Those girls are so skinny. frown.gif I know it's sort of a "yeah, we know." but when one doesn't follow womens fashion that closely you sort of forget it. It's almost painful to see a few of them.

post #265 of 414

Nothing like the 90s. On the whole models are just really small people, height excluded.

post #266 of 414
Quote:
Originally Posted by KingJulien View Post

There was a profile in the New Yorker about him, here - 

Warning: Spoiler! (Click to show)
Quote:
Tomas Maier, the head designer of the Italian fashion label Bottega Veneta, is one of those people who wants to erase every fault in their range of sight. Maier, who grew up in the Black Forest in Germany, is fifty-three, and he has the aspect of a hipster monk. At Bottega Veneta, Maier designs men’s and women’s ready-to-wear clothing, along with housewares, furniture, watches, porcelain, and jewelry. But it is his leather accessories—bags, shoes, wallets—that are the label’s signature, and its best-selling items. At certain moments, Maier recalls characters in the novels of Kingsley Amis, those finely tuned instruments of outrage who find catharsis in cataloguing all the human failures around them. His goal as a designer is to strip away all unnecessary parts until a dress or a shirt or a bag has been reduced to its functional essence. When Maier took over Bottega Veneta, in June, 2001, the fashion world was ruled by bling-laden excess, symbolized by the phenomenon of the It Bag. Maier’s first act upon taking over at Bottega Veneta was to design a bag that looked, in the context of the times, like a rebuke: a woven leather sack with two handles. With no logos, no hardware, no adornments, the bag, which Maier called a Cabat, has since become one of the label’s top-selling items. Maier has increased Bottega Veneta’s sales eight hundred per cent in the past nine years, bringing the company out of near-bankruptcy. His strenuous refusal to overmarket the bag is itself a kind of marketing—the type that appeals to a customer who disdains the easy status recognition that comes from a conspicuous label.

Read more http://www.newyorker.com/reporting/2011/01/03/110103fa_fact_colapinto#ixzz1zU7nUHRj
Warning: Spoiler! (Click to show)

Sounds like many of the bags are really understated on the outside, but he does things like put fur or satin on the inside so you touch it every time you reach in, even though no one else can ever see it.  And yeah, it's stupid expensive, but I don't think it's actually worse than JS.

Quote:
the type that appeals to a customer who disdains the easy status recognition that comes from a conspicuous label

...I bet customers love to read that about themselves.
I've read that exact paragraph about every freaking designer I became interested in ever since joining SF.
We're all so fucking tasteful shunning the excess of the (20s/50s/80s/2000s/celebrities/porn).

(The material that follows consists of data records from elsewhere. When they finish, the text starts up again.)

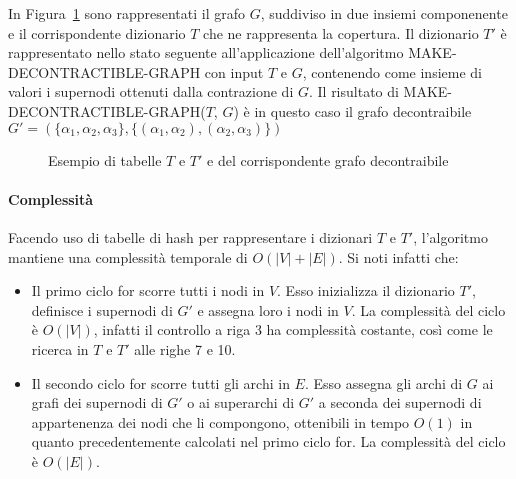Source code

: 

In Figura~\ref{fig:make_decontractible_graph_example} sono rappresentati il grafo $G$, suddiviso in due insiemi
componenente e il corrispondente dizionario $T$ che ne rappresenta la copertura. Il dizionario $T\mathcal{'}$ \`e
rappresentato nello stato seguente all'applicazione dell'algoritmo MAKE-DECONTRACTIBLE-GRAPH con input $T$ e $G$,
contenendo come insieme di valori i supernodi ottenuti dalla contrazione di $G$.
Il risultato di MAKE-DECONTRACTIBLE-GRAPH($T$, $G$) \`e in questo caso il grafo decontraibile
$G'=(\{\alpha_1, \alpha_2, \alpha_3\}, \{(\alpha_1, \alpha_2), (\alpha_2, \alpha_3)\})$

\begin{figure}[H]
    \centering
    
    \vspace{-30pt}
    \caption{Esempio di tabelle $T$ e $T'$ e del corrispondente grafo decontraibile}
    \label{fig:make_decontractible_graph_example}
\end{figure}

\paragraph{Complessità}
Facendo uso di tabelle di hash per rappresentare i dizionari $T$ e $T'$, l'algoritmo mantiene una complessit\`a
temporale di $O(|V| + |E|)$.
Si noti infatti che:
\begin{itemize}
    \item Il primo ciclo for scorre tutti i nodi in $V$.
    Esso inizializza il dizionario $T'$, definisce i supernodi di $G'$ e assegna loro i nodi in $V$.
    La complessità del ciclo è $O(|V|)$, infatti il controllo a riga 3 ha complessità costante,
    così come le ricerca in $T$ e $T'$ alle righe 7 e 10.
    \item Il secondo ciclo for scorre tutti gli archi in $E$.
    Esso assegna gli archi di $G$ ai grafi dei supernodi di $G'$ o ai superarchi di $G'$ a seconda dei supernodi
    di appartenenza dei nodi che li compongono, ottenibili in tempo $O(1)$ in quanto precedentemente calcolati nel
    primo ciclo for. La complessit\`a del ciclo \`e $O(|E|)$.
\end{itemize}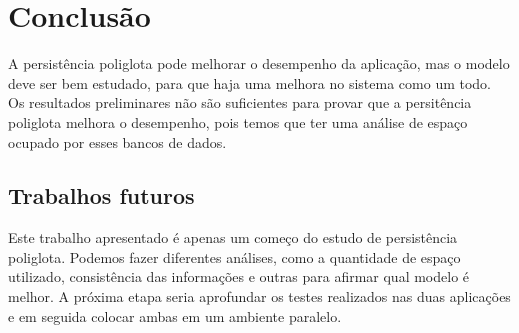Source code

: %
%

\chapter{Conclusão}
\label{chap:conclusao}

A persistência poliglota pode melhorar o desempenho da aplicação, mas o modelo deve ser bem estudado, para que haja uma melhora no sistema como um todo. Os resultados preliminares não são suficientes para provar que a persitência poliglota melhora o desempenho, pois temos que ter uma análise de espaço ocupado por esses bancos de dados.


\section{Trabalhos futuros}
\label{sec:trabalhosFuturos}

Este trabalho apresentado é apenas um começo do estudo de persistência poliglota. Podemos fazer diferentes análises, como a quantidade de espaço utilizado, consistência das informações e outras para afirmar qual modelo é melhor. A próxima etapa seria aprofundar os testes realizados nas duas aplicações e em seguida colocar ambas em um ambiente paralelo.
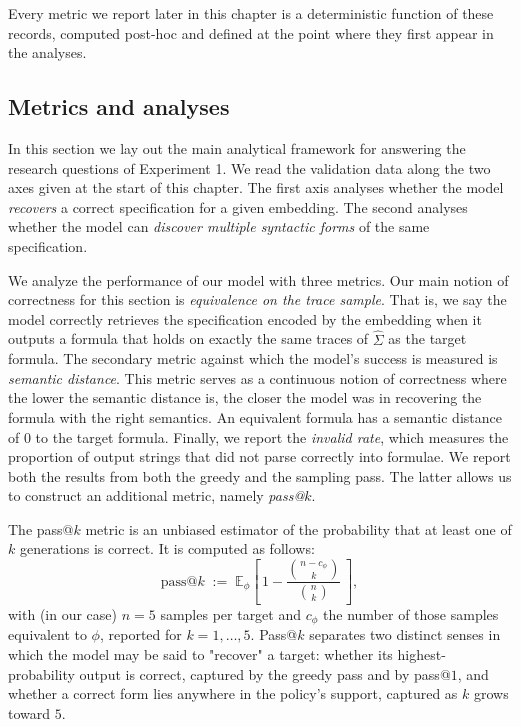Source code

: \documentclass[titlepage,a4paper,11pt]{report}
\DeclareRobustCommand{\RSnew}[1]{{\color{blue!65!black}#1}}
\begin{document}
    Every metric we report later in this chapter is a deterministic function of these records, computed post-hoc and defined at the point where they first appear in the analyses.

    
    \subsection{Metrics and analyses}\label{sec:exp1_analyses}
    In this section we lay out the main analytical framework for answering the research questions of Experiment 1. We read the validation data along the two axes \RSnew{given at the start of this chapter}. The first axis analyses whether the model \emph{recovers} a correct specification for a given embedding. The second analyses whether the model can \emph{discover multiple syntactic forms} of the same specification. 
    
    We analyze the performance of our model with three metrics. Our main notion of correctness for this section is \textit{equivalence on the trace sample}. That is, we say the model correctly retrieves the specification encoded by the embedding when it outputs a formula that holds on exactly the same traces of $\widehat\Sigma$ as the target formula. The secondary metric against which the model's success is measured is \textit{semantic distance}. This metric serves as a continuous notion of correctness where the lower the semantic distance is, the closer the model was in recovering the formula with the right semantics. An equivalent formula has a semantic distance of 0 to the target formula. Finally, we report the \textit{invalid rate}, which measures the proportion of output strings that did not parse correctly into formulae.  We report both the results from both the greedy and the sampling pass. The latter allows us to construct an additional metric, namely \textit{pass@$k$}.

    The pass@$k$ metric is an unbiased estimator \citep{chen_evaluating_2021} of the probability that at least one of $k$ generations is correct. It is computed as follows:
    \begin{equation}\label{eq:pass_at_k}
        \mathrm{pass@}k \;:=\; \mathbb{E}_{\phi}\!\left[\, 1 - \frac{\binom{n - c_\phi}{k}}{\binom{n}{k}} \,\right],
    \end{equation}
    with (in our case) $n = 5$ samples per target and $c_\phi$ the number of those samples equivalent to $\phi$, reported for $k = 1, \dots, 5$. Pass@$k$ separates two distinct senses in which the model may be said to "recover" a target: whether its highest-probability output is correct, captured by the greedy pass and by pass@$1$, and whether a correct form lies anywhere in the policy's support, captured as $k$ grows toward $5$.
\end{document}
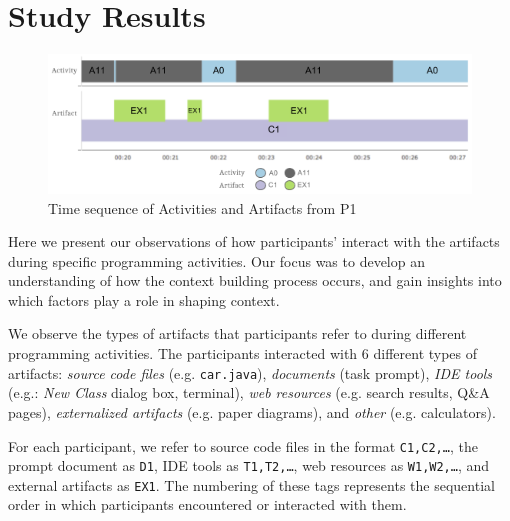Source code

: 
\section{Study Results}



\begin{figure}
\includegraphics[width=\columnwidth]{figures/P1timeplot}
\caption{Time sequence of Activities and Artifacts from P1}
\label{P1Fig}
\end{figure}

Here we present our observations of how participants' interact with the artifacts during specific programming activities. Our focus was to develop an understanding of how the context building process occurs, and gain insights into which factors play a role in shaping context.


We observe the types of artifacts that participants refer to during different programming activities. The participants interacted with 6 different types of artifacts: \textit{source code files} (e.g. \texttt{car.java}), \textit{documents} (task prompt), \textit{IDE tools} (e.g.: \textit{New Class} dialog box, terminal), \textit{web resources} (e.g. search results, Q\&A pages), \textit{externalized artifacts} (e.g. paper diagrams), and \textit{other} (e.g. calculators).

For each participant, we refer to source code files in the format \texttt{C1,C2,\ldots}, the prompt document as \texttt{D1}, IDE tools as \texttt{T1,T2,\ldots}, web resources as \texttt{W1,W2,\ldots}, and external artifacts as \texttt{EX1}. The numbering of these tags represents the sequential order in which participants encountered or interacted with them.


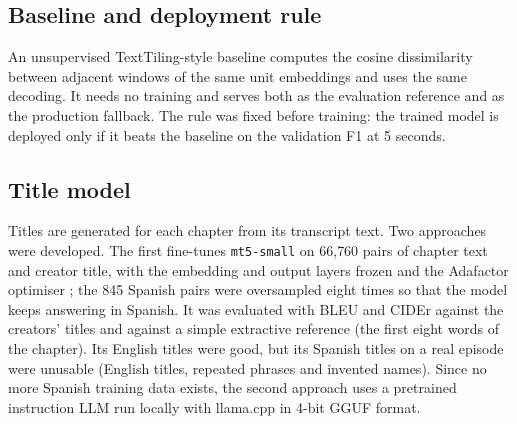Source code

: \subsection*{Baseline and deployment rule}

An unsupervised TextTiling-style baseline \cite{hearst1997texttiling} computes the cosine dissimilarity between adjacent windows of the same unit embeddings and uses the same decoding. It needs no training and serves both as the evaluation reference and as the production fallback. The rule was fixed before training: the trained model is deployed only if it beats the baseline on the validation F1 at 5 seconds.

\subsection*{Title model}

Titles are generated for each chapter from its transcript text. Two approaches were developed. The first fine-tunes \texttt{mt5-small} \cite{xue2021mt5} on 66{,}760 pairs of chapter text and creator title, with the embedding and output layers frozen and the Adafactor optimiser \cite{shazeer2018adafactor}; the 845 Spanish pairs were oversampled eight times so that the model keeps answering in Spanish. It was evaluated with BLEU \cite{papineni2002bleu} and CIDEr \cite{vedantam2015cider} against the creators' titles and against a simple extractive reference (the first eight words of the chapter). Its English titles were good, but its Spanish titles on a real episode were unusable (English titles, repeated phrases and invented names). Since no more Spanish training data exists, the second approach uses a pretrained instruction LLM run locally with llama.cpp \cite{llamacpp} in 4-bit GGUF format.

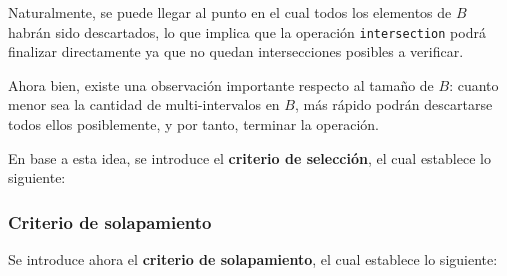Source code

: Naturalmente, se puede llegar al punto en el cual todos los elementos de $B$ habrán sido descartados, lo que implica que la operación \texttt{intersection} podrá finalizar directamente ya que no quedan intersecciones posibles a verificar.

Ahora bien, existe una observación importante respecto al tamaño de $B$: cuanto menor sea la cantidad de multi-intervalos en $B$, más rápido podrán descartarse todos ellos posiblemente, y por tanto, terminar la operación.

En base a esta idea, se introduce el \textbf{criterio de selección}, el cual establece lo siguiente:

\begin{center}
\end{center}

\subsubsection{Criterio de solapamiento}


Se introduce ahora el \textbf{criterio de solapamiento}, el cual establece lo siguiente:


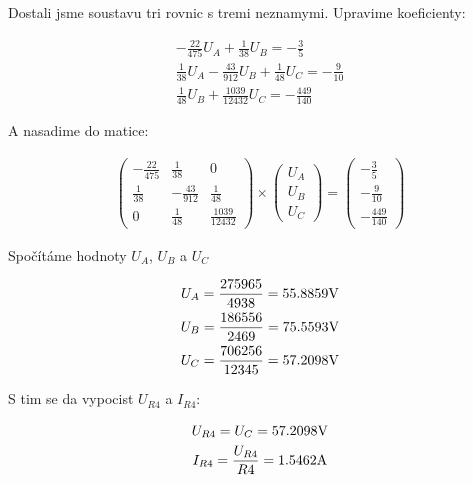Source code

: Dostali jsme soustavu tri rovnic s tremi neznamymi. Upravime koeficienty:

\begin{gather*}
    - \frac{22}{475} U_{A} + \frac{1}{38} U_{B} = - \frac{3}{5} \\
    \frac{1}{38} U_{A} - \frac{43}{912} U_{B} + \frac{1}{48} U_{C} = - \frac{9}{10}  \\
    \frac{1}{48} U_{B} + \frac{1039}{12432} U_{C} = - \frac{449}{140}
\end{gather*}

A nasadime do matice:

\begin{gather*}
    \begin{pmatrix}
        -\frac{22}{475} & \frac{1}{38}    & 0 \\
        \frac{1}{38}    & -\frac{43}{912} & \frac{1}{48} \\
        0               & \frac{1}{48}    & \frac{1039}{12432}
    \end{pmatrix}
    \times
    \begin{pmatrix}
        U_{A} \\
        U_{B} \\
        U_{C}
    \end{pmatrix}
    =
    \begin{pmatrix}
        - \frac{3}{5} \\
        - \frac{9}{10}  \\
        - \frac{449}{140}
    \end{pmatrix}
\end{gather*}

Spočítáme hodnoty $U_{A}$, $U_{B}$ a $U_{C}$

\begin{gather*}
    U_{A} = \frac{275965}{4938} = 55.8859 \Vo \\
    U_{B} = \frac{186556}{2469} = 75.5593 \Vo \\
    U_{C} = \frac{706256}{12345} = 57.2098 \Vo
\end{gather*}

S tim se da vypocist $U_{R4}$ a $I_{R4}$:

\begin{gather*}
    U_{R4} = U_{C} = 57.2098 \Vo \\
    I_{R4} = \frac{U_{R4}}{R4} = 1.5462 \Am
\end{gather*}
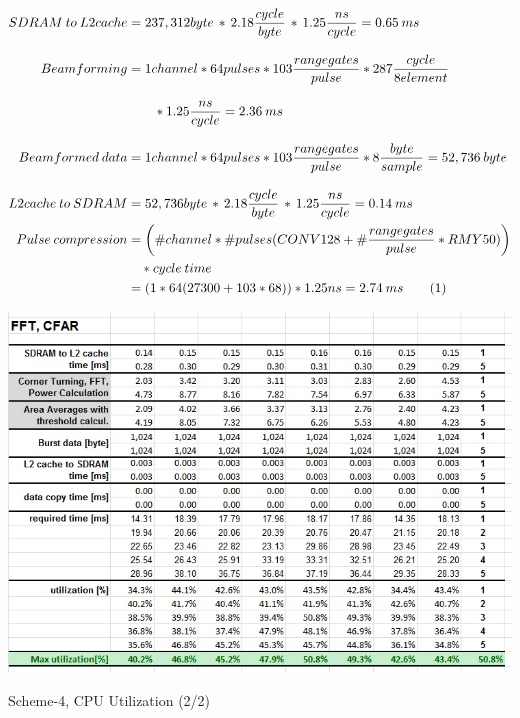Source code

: \begin{align*}
\label{aa:scheme5:equ1}
	SDRAM \: to \: L2cache &= 237,312 byte \, * \, 2.18\frac{cycle}{byte} \, * \, 1.25\frac{ns}{cycle} = 0.65 \: ms \\[0.3cm]
	Beamforming &= 1channel * 64pulses * 103 \frac{range gates}{pulse} * 287\frac{cycle}{8 element} \\[0.3cm] 
	&\qquad * 1.25\frac{ns}{cycle} = 2.36 \: ms\\[0.3cm]
	Beamformed \: data &= 1channel * 64pulses * 103 \frac{range gates}{pulse} *8\frac{byte}{sample} = 52,736 \: byte \\[0.3cm]
	L2cache \: to \: SDRAM &= 52,736 byte \, * \, 2.18\frac{cycle}{byte} \, * \, 1.25\frac{ns}{cycle} = 0.14 \: ms \\
	Pulse \: compression &= \bigg(\#channel * \#pulses (CONV128 +  \# \frac{range gates}{pulse} * RMY50)\bigg) \\
			& \quad * cycle \: time \\
			&= (1 * 64 (27300 + 103 * 68)) * 1.25ns = 2.74 \: ms \stepcounter{equation}\tag{\theequation} 
\end{align*}

\begin{table}[h!]
	\centering
	\includegraphics[width=160mm]{figures/scheme5_cpu_util2}
	\caption{Scheme-4, CPU Utilization (2/2)}
	\label{fig:mm:scheme5_cpu_util2}
\end{table}

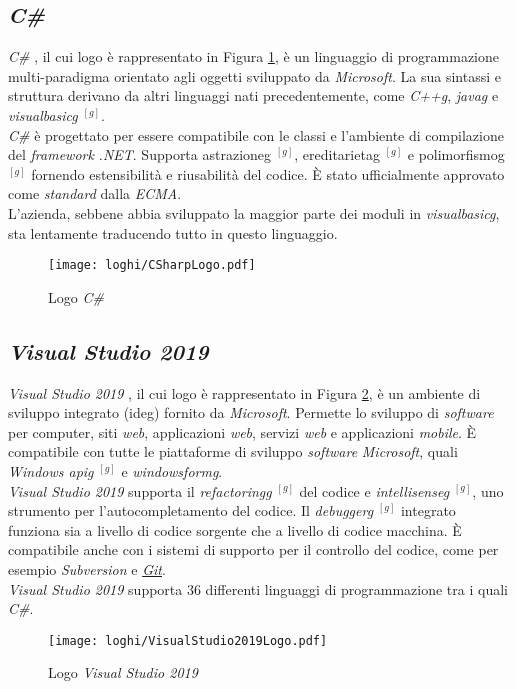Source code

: \subsection*{\textit{C\#}}
\noindent \textit{C\#} \cite{siteI:csharp-docs}, il cui logo è rappresentato in Figura \ref{logoCSharp}, è un linguaggio di programmazione multi-paradigma orientato agli oggetti
sviluppato da \textit{Microsoft}. La sua sintassi e struttura derivano da altri linguaggi nati
precedentemente, come \textit{\gls{C++g}}, \textit{\gls{javag}} e \textit{\gls{visualbasicg}} $^{[g]}$.\\
\textit{C\#} è progettato per essere compatibile con le classi e l’ambiente di compilazione
del \textit{framework} \textit{.NET}. Supporta \gls{astrazioneg} $^{[g]}$, \gls{ereditarietag} $^{[g]}$ e \gls{polimorfismog} $^{[g]}$
fornendo estensibilità e riusabilità del codice.
È stato ufficialmente approvato come \textit{standard} dalla \textit{ECMA}.\\
L'azienda, sebbene abbia sviluppato la maggior parte dei moduli
in \textit{\gls{visualbasicg}}, sta lentamente traducendo tutto in questo linguaggio.
\begin{figure}[!h] 
    \centering 
    \texttt{[image: loghi/CSharpLogo.pdf]} 
    \caption{Logo \textit{C\#}}
    \label{logoCSharp}
 \end{figure}

\subsection*{\textit{Visual Studio 2019}}
\noindent \textit{Visual Studio 2019} \cite{siteN:vs-docs}, il cui logo è rappresentato in Figura \ref{logoVisualStudio}, è un ambiente di sviluppo integrato (\gls{ideg}) fornito da \textit{Microsoft}.
Permette lo sviluppo di \textit{software} per computer, siti \textit{web}, applicazioni \textit{web}, servizi \textit{web}
e applicazioni \textit{mobile}. È compatibile con tutte le piattaforme di sviluppo
\textit{software} \textit{Microsoft}, quali \textit{Windows \gls{apig}} $^{[g]}$ e \textit{\gls{windowsformg}}.\\
\textit{Visual Studio 2019} supporta il \textit{\gls{refactoringg}} $^{[g]}$ del codice e \textit{\gls{intellisenseg}} $^{[g]}$, uno strumento per
l’autocompletamento del codice. Il \textit{\gls{debuggerg}} $^{[g]}$ integrato funziona sia a
livello di codice sorgente che a livello di codice macchina. È compatibile anche con i sistemi di supporto per il controllo del codice,
come per esempio \textit{Subversion} e \textit{\hyperref[sec:git]{Git}}.\\
\textit{Visual Studio 2019} supporta 36 differenti linguaggi di 
programmazione tra i quali \textit{C\#}.
\begin{figure}[!h] 
    \centering 
    \texttt{[image: loghi/VisualStudio2019Logo.pdf]} 
    \caption{Logo \textit{Visual Studio 2019}}
    \label{logoVisualStudio}
 \end{figure}

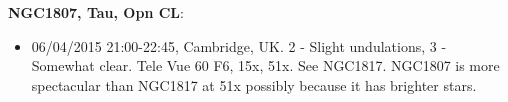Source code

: {\bf NGC1807, Tau, Opn CL}:
\begin{itemize}
\item 06/04/2015 21:00-22:45, Cambridge, UK. 2 - Slight undulations, 3 - Somewhat clear. Tele Vue 60 F6, 15x, 51x. See NGC1817. NGC1807 is more spectacular than NGC1817 at 51x possibly because it has brighter stars. 
\end{itemize}
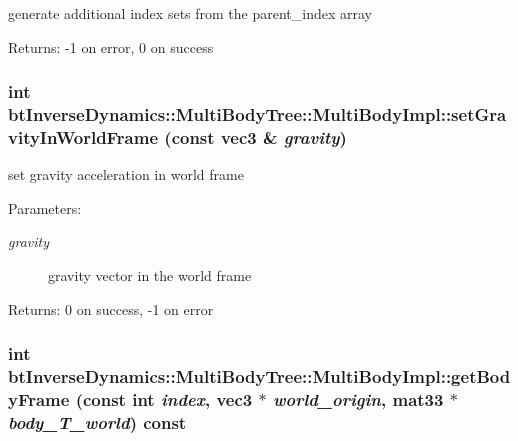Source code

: generate additional index sets from the parent\_\-index array \begin{Desc}
\item[Returns:]-1 on error, 0 on success \end{Desc}
\hypertarget{classbt_inverse_dynamics_1_1_multi_body_tree_1_1_multi_body_impl_6a9262d27208b099f1753bfb34178686}{
\subsubsection[setGravityInWorldFrame]{\setlength{\rightskip}{0pt plus 5cm}int btInverseDynamics::MultiBodyTree::MultiBodyImpl::setGravityInWorldFrame (const {\bf vec3} \& {\em gravity})}}
\label{classbt_inverse_dynamics_1_1_multi_body_tree_1_1_multi_body_impl_6a9262d27208b099f1753bfb34178686}


set gravity acceleration in world frame \begin{Desc}
\item[Parameters:]
\begin{description}
\item[{\em gravity}]gravity vector in the world frame \end{description}
\end{Desc}
\begin{Desc}
\item[Returns:]0 on success, -1 on error \end{Desc}
\hypertarget{classbt_inverse_dynamics_1_1_multi_body_tree_1_1_multi_body_impl_7396d5bfe0026ae4e79a01e24f7cd708}{
\subsubsection[getBodyFrame]{\setlength{\rightskip}{0pt plus 5cm}int btInverseDynamics::MultiBodyTree::MultiBodyImpl::getBodyFrame (const int {\em index}, \/  {\bf vec3} $\ast$ {\em world\_\-origin}, \/  mat33 $\ast$ {\em body\_\-T\_\-world}) const}}
\label{classbt_inverse_dynamics_1_1_multi_body_tree_1_1_multi_body_impl_7396d5bfe0026ae4e79a01e24f7cd708}


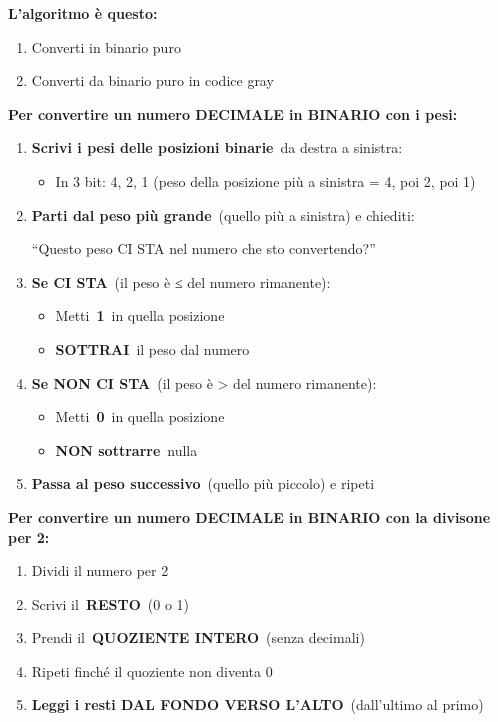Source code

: \documentclass[
]{article}
\providecommand{\tightlist}{%
  \setlength{\itemsep}{0pt}\setlength{\parskip}{0pt}}
\begin{document}
\textbf{L'algoritmo è questo:}

\begin{enumerate}
\def\labelenumi{\arabic{enumi}.}
\tightlist
\item
  Converti in binario puro
\item
  Converti da binario puro in codice gray
\end{enumerate}

\textbf{Per convertire un numero DECIMALE in BINARIO con i pesi:}

\begin{enumerate}
\def\labelenumi{\arabic{enumi}.}
\item
  \textbf{Scrivi i pesi delle posizioni binarie}~da destra a sinistra:

  \begin{itemize}
  \tightlist
  \item
    In 3 bit: 4, 2, 1 (peso della posizione più a sinistra = 4, poi 2, poi 1)
  \end{itemize}
\item
  \textbf{Parti dal peso più grande}~(quello più a sinistra) e chiediti:

  ``Questo peso CI STA nel numero che sto convertendo?''
\item
  \textbf{Se CI STA}~(il peso è ≤ del numero rimanente):

  \begin{itemize}
  \tightlist
  \item
    Metti~\textbf{1}~in quella posizione
  \item
    \textbf{SOTTRAI}~il peso dal numero
  \end{itemize}
\item
  \textbf{Se NON CI STA}~(il peso è \textgreater{} del numero rimanente):

  \begin{itemize}
  \tightlist
  \item
    Metti~\textbf{0}~in quella posizione
  \item
    \textbf{NON sottrarre}~nulla
  \end{itemize}
\item
  \textbf{Passa al peso successivo}~(quello più piccolo) e ripeti
\end{enumerate}

\textbf{Per convertire un numero DECIMALE in BINARIO con la divisone per 2:}

\begin{enumerate}
\def\labelenumi{\arabic{enumi}.}
\tightlist
\item
  Dividi il numero per 2
\item
  Scrivi il~\textbf{RESTO}~(0 o 1)
\item
  Prendi il~\textbf{QUOZIENTE INTERO}~(senza decimali)
\item
  Ripeti finché il quoziente non diventa 0
\item
  \textbf{Leggi i resti DAL FONDO VERSO L'ALTO}~(dall'ultimo al primo)
\end{enumerate}
\end{document}
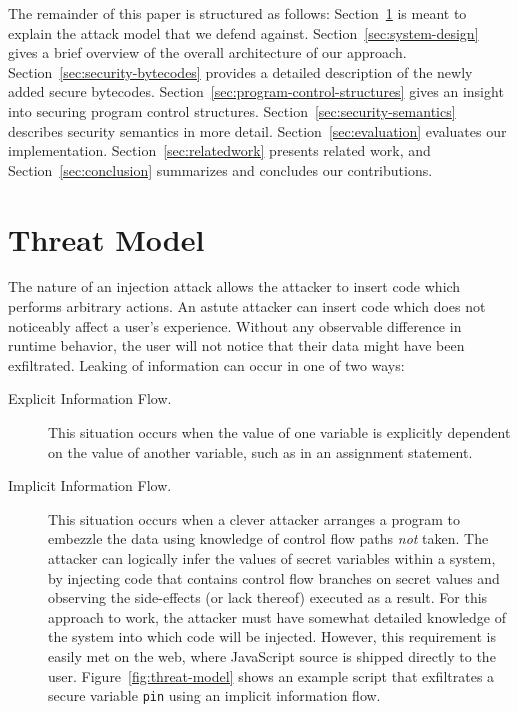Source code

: \documentclass{llncs}
\begin{document}
The remainder of this paper is structured as follows:
Section~\ref{sec:threat-model} is meant to explain the attack model that we defend against.
Section~\ref{sec:system-design} gives a brief overview of the overall architecture of our approach.
Section~\ref{sec:security-bytecodes} provides a detailed description of the newly added secure bytecodes.
Section~\ref{sec:program-control-structures} gives an insight into securing program control structures.
Section~\ref{sec:security-semantics} describes security semantics in more detail.
Section~\ref{sec:evaluation} evaluates our implementation.
Section~\ref{sec:relatedwork} presents related work, and Section~\ref{sec:conclusion} summarizes and concludes our contributions.


\section{Threat Model}
\label{sec:threat-model}

The nature of an injection attack allows the attacker to insert code which performs arbitrary actions.
An astute attacker can insert code which does not noticeably affect a user's experience.
Without any observable difference in runtime behavior, the user will not notice that their data might have been exfiltrated.
Leaking of information can occur in one of two ways:
\begin{description}
 \item[Explicit Information Flow.]
 This situation occurs when the value of one variable is explicitly dependent on the value of another variable, such as in an assignment statement.
 \item[Implicit Information Flow.]
 This situation occurs when a clever attacker arranges a program to embezzle the data using knowledge of control flow paths \emph{not} taken.
 The attacker can logically infer the values of secret variables within a system, by injecting code that contains control flow branches on secret values and observing the side-effects (or lack thereof) executed as a result.
 For this approach to work, the attacker must have somewhat detailed knowledge of the system into which code will be injected.
 However, this requirement is easily met on the web, where JavaScript source is shipped directly to the user.
 Figure~\ref{fig:threat-model} shows an example script that exfiltrates a secure variable \texttt{pin} using an implicit information flow.
\end{description}
\end{document}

I mean, the article may be true, maybe he is a restrained minimalist designer (lets ignore the fact that he works for a very large, well known luxury accesories company owned by Gucci), but it just reads so wanky to me.

Minimalism is nice and all but can we please stop lauding it over other design identities?
post #267 of 414
I didn't like Raf's weird die-cut shorts. who wears matching jacket and shorts? confused.gif with black socks and dress shoes, too, yikes. I know I'm totally not the target market, but I also think those cartoon prints are just fugly. Are they some kind of reflection or commentary on a new cultural trend? manga? dubstep? ;-)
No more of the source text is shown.